The `xndarray` entities included are Xndarray.


#### Simple example

In [21]:
from ntv_numpy import Xdataset

xn1 = Xndarray.read_json({'x': [['string', ['x1', 'x2']]]})
xn2 = Xndarray.read_json({'z': [['string', ['z1', 'z2']], ['x']]})

xd = Xdataset([xn1, xn2])

print()
print("\nreversibility : ", Xdataset.read_json(xd.to_json()) == xd, ', Xdataset entity : ',  xd.to_json(header=False))



reversibility :  True , Xdataset entity :  {'x': [['string', ['x1', 'x2']]], 'z': [['string', ['z1', 'z2']], ['x']]}


#### Complete example

In [22]:
from pprint import pprint

example = {'test': {
                'var1': [['https://github.com/loco-philippe/ntv-numpy/tree/main/example/ex_ndarray.ntv'], 
                         ['x', 'y']],
                'var2': [['float[kg]', [2, 2], [10.1, 0.4, 3.4, 8.2]], ['x', 'y']],
                'ranking': [[[2, 2], [1, 2, 3, 4]], ['var2']],
                'x': [[['x1', 'x2']], {'test': 21}],
                'y': [[['y1', 'y2']]],
                'z': [[['z1', 'z2']], ['x']],
                'z_bis': [[['z1_bis', 'z2_bis']]],
                'x.mask': [[[True, False]], ['x']],
                'x.variance': [[[0.1, 0.2]], ['x']],
                'z.variance': [[[0.1, 0.2]], ['x']],
                'unit': 'kg',
                'info': {'example': 'everything'}}}
xd = Xdataset.read_json(example)        

pprint(xd.to_json())
print("\nreversibility : ", Xdataset.read_json(xd.to_json()) == xd)

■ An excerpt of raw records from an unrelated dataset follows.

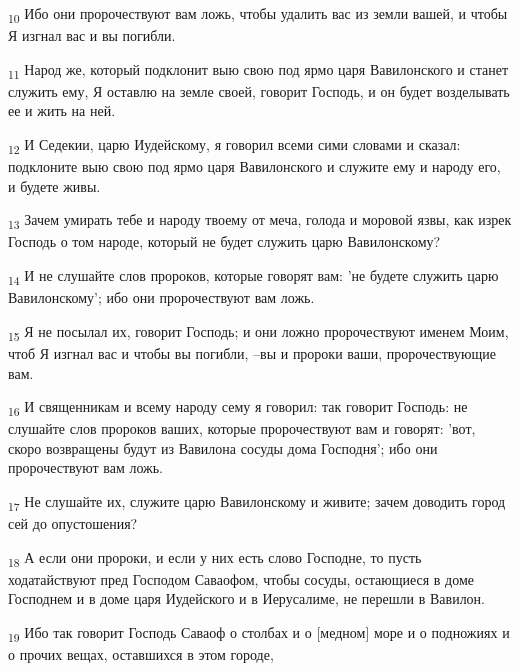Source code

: \begin{tcolorbox}
\textsubscript{10} Ибо они пророчествуют вам ложь, чтобы удалить вас из земли вашей, и чтобы Я изгнал вас и вы погибли.
\end{tcolorbox}
\begin{tcolorbox}
\textsubscript{11} Народ же, который подклонит выю свою под ярмо царя Вавилонского и станет служить ему, Я оставлю на земле своей, говорит Господь, и он будет возделывать ее и жить на ней.
\end{tcolorbox}
\begin{tcolorbox}
\textsubscript{12} И Седекии, царю Иудейскому, я говорил всеми сими словами и сказал: подклоните выю свою под ярмо царя Вавилонского и служите ему и народу его, и будете живы.
\end{tcolorbox}
\begin{tcolorbox}
\textsubscript{13} Зачем умирать тебе и народу твоему от меча, голода и моровой язвы, как изрек Господь о том народе, который не будет служить царю Вавилонскому?
\end{tcolorbox}
\begin{tcolorbox}
\textsubscript{14} И не слушайте слов пророков, которые говорят вам: 'не будете служить царю Вавилонскому'; ибо они пророчествуют вам ложь.
\end{tcolorbox}
\begin{tcolorbox}
\textsubscript{15} Я не посылал их, говорит Господь; и они ложно пророчествуют именем Моим, чтоб Я изгнал вас и чтобы вы погибли, --вы и пророки ваши, пророчествующие вам.
\end{tcolorbox}
\begin{tcolorbox}
\textsubscript{16} И священникам и всему народу сему я говорил: так говорит Господь: не слушайте слов пророков ваших, которые пророчествуют вам и говорят: 'вот, скоро возвращены будут из Вавилона сосуды дома Господня'; ибо они пророчествуют вам ложь.
\end{tcolorbox}
\begin{tcolorbox}
\textsubscript{17} Не слушайте их, служите царю Вавилонскому и живите; зачем доводить город сей до опустошения?
\end{tcolorbox}
\begin{tcolorbox}
\textsubscript{18} А если они пророки, и если у них есть слово Господне, то пусть ходатайствуют пред Господом Саваофом, чтобы сосуды, остающиеся в доме Господнем и в доме царя Иудейского и в Иерусалиме, не перешли в Вавилон.
\end{tcolorbox}
\begin{tcolorbox}
\textsubscript{19} Ибо так говорит Господь Саваоф о столбах и о [медном] море и о подножиях и о прочих вещах, оставшихся в этом городе,
\end{tcolorbox}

{'test:xdataset': {'info': {'example': 'everything'},
                   'ranking': [['int', [2, 2], [1, 2, 3, 4]], ['var2']],
                   'unit': 'kg',
                   'var1': [['https://github.com/loco-philippe/ntv-numpy/tree/main/example/ex_ndarray.ntv'],
                            ['x', 'y']],
                   'var2': [['float[kg]', [2, 2], [10.1, 0.4, 3.4, 8.2]],
                            ['x', 'y']],
                   'x': [['string', ['x1', 'x2']], {'test': 21}],
                   'x.mask': [['boolean', [True, False]], ['x']],
                   'x.variance': [['float64', [0.1, 0.2]], ['x']],
                   'y': [['string', ['y1', 'y2']]],
                   'z': [['string', ['z1', 'z2']], ['x']],
                   'z.variance': [['float64', [0.1, 0.2]], ['x']],
                   'z_bis': [['string', ['z1_bis', 'z2_bis']]]}}

reversibility :  True


#### Analysis
The `info` property return a dict with the properties of a Xdataset:
- name : name of the Xdataset
- xtype : meta (only metadata), mono (unidimensional array), multi (multidimensional array), group (collection of Xndarray)
- data-vars : list of the names of data-var Xndarray
- data-arrays : list of the names of data-arrays Xndarray
- dimensions : list of the names of dimension Xndarray
- coordinates : list of the names of coordinate Xndarray
- additionals : list of the names of additional Xndarray
- metadata : list of the names of metadata
- validity : undefined (xtype of a Xndarray has value 'relative' or 'inconsistent'), inconsistent ('shape' or 'links' of a variable is inconsistent), valid (other cases)
- width : number of Xndarray included

In [23]:
xd.info

{'name': 'test',
 'xtype': 'group',
 'data_vars': ['var1', 'var2'],
 'data_arrays': ['z_bis'],
 'dimensions': ['x', 'y'],
 'coordinates': ['ranking', 'z'],
 'additionals': ['x.mask', 'x.variance', 'z.variance'],
 'metadata': ['info', 'unit'],
 'validity': 'undefined',
 'width': 12}

In [24]:
del(xd[('var1')])
xd.info

{'name': 'test',
 'xtype': 'mono',
 'data_vars': ['var2'],
 'data_arrays': ['z_bis'],
 'dimensions': ['x', 'y'],
 'coordinates': ['ranking', 'z'],
 'additionals': ['x.mask', 'x.variance', 'z.variance'],
 'metadata': ['info', 'unit'],
 'validity': 'valid',
 'length': 4,
 'width': 11}

## Appendix - Using in NTV data
The NTV format makes it possible to group data of different types in the same structure or in specific structure ([see NTV overview](https://nbviewer.org/github/loco-philippe/NTV/blob/main/example/example_ntv.ipynb)).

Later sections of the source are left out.